# Data listing
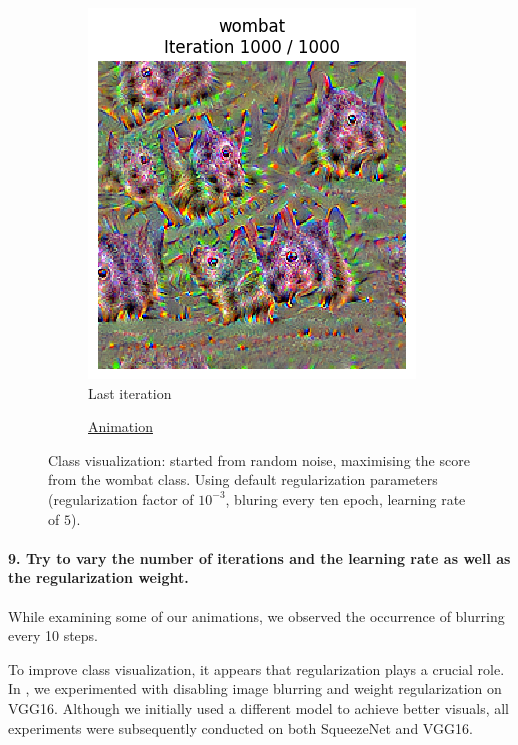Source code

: \begin{figure}[H]
    \centering
    \begin{subfigure}{.5\textwidth}
        \centering
        \includegraphics[width=.7\linewidth]{SqueezeNet/SqueezeNet_wombat_animated_1000_last_frame.png}
        \caption{Last iteration}
        \label{fig:class_viz_wombat:png}
    \end{subfigure}%
    \begin{subfigure}{.5\textwidth}
        \centering
        \caption{\href{figs/2b/SqueezeNet/SqueezeNet_wombat_animated_1000.mp4}{Animation}}
        \label{fig:class_viz_wombat:vid}
    \end{subfigure}

    \caption{Class visualization: started from random noise, maximising the score from the wombat class. Using default regularization parameters (regularization factor of $10^{-3}$, bluring every ten epoch, learning rate of $5$).}
    \label{fig:class_viz_wombat}
\end{figure}

\paragraph*{9. Try to vary the number of iterations and the learning rate as well as the regularization weight.}
While examining some of our animations, we observed the occurrence of blurring every 10 steps.

To improve class visualization, it appears that regularization plays a crucial role. In , we experimented with disabling image blurring and weight regularization on VGG16. Although we initially used a different model to achieve better visuals, all experiments were subsequently conducted on both SqueezeNet and VGG16.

# Problem details
I'd like the data above duplicated exactly, with no pictures included.

# Your solution
Source code

: \begin{figure}[H]
    \centering
    \begin{subfigure}{.5\textwidth}
        \centering
        \includegraphics[width=.7\linewidth]{SqueezeNet/SqueezeNet_wombat_animated_1000_last_frame.png}
        \caption{Last iteration}
        \label{fig:class_viz_wombat:png}
    \end{subfigure}%
    \begin{subfigure}{.5\textwidth}
        \centering
        \caption{\href{figs/2b/SqueezeNet/SqueezeNet_wombat_animated_1000.mp4}{Animation}}
        \label{fig:class_viz_wombat:vid}
    \end{subfigure}

    \caption{Class visualization: started from random noise, maximising the score from the wombat class. Using default regularization parameters (regularization factor of $10^{-3}$, bluring every ten epoch, learning rate of $5$).}
    \label{fig:class_viz_wombat}
\end{figure}

\paragraph*{9. Try to vary the number of iterations and the learning rate as well as the regularization weight.}
While examining some of our animations, we observed the occurrence of blurring every 10 steps.

To improve class visualization, it appears that regularization plays a crucial role. In , we experimented with disabling image blurring and weight regularization on VGG16. Although we initially used a different model to achieve better visuals, all experiments were subsequently conducted on both SqueezeNet and VGG16.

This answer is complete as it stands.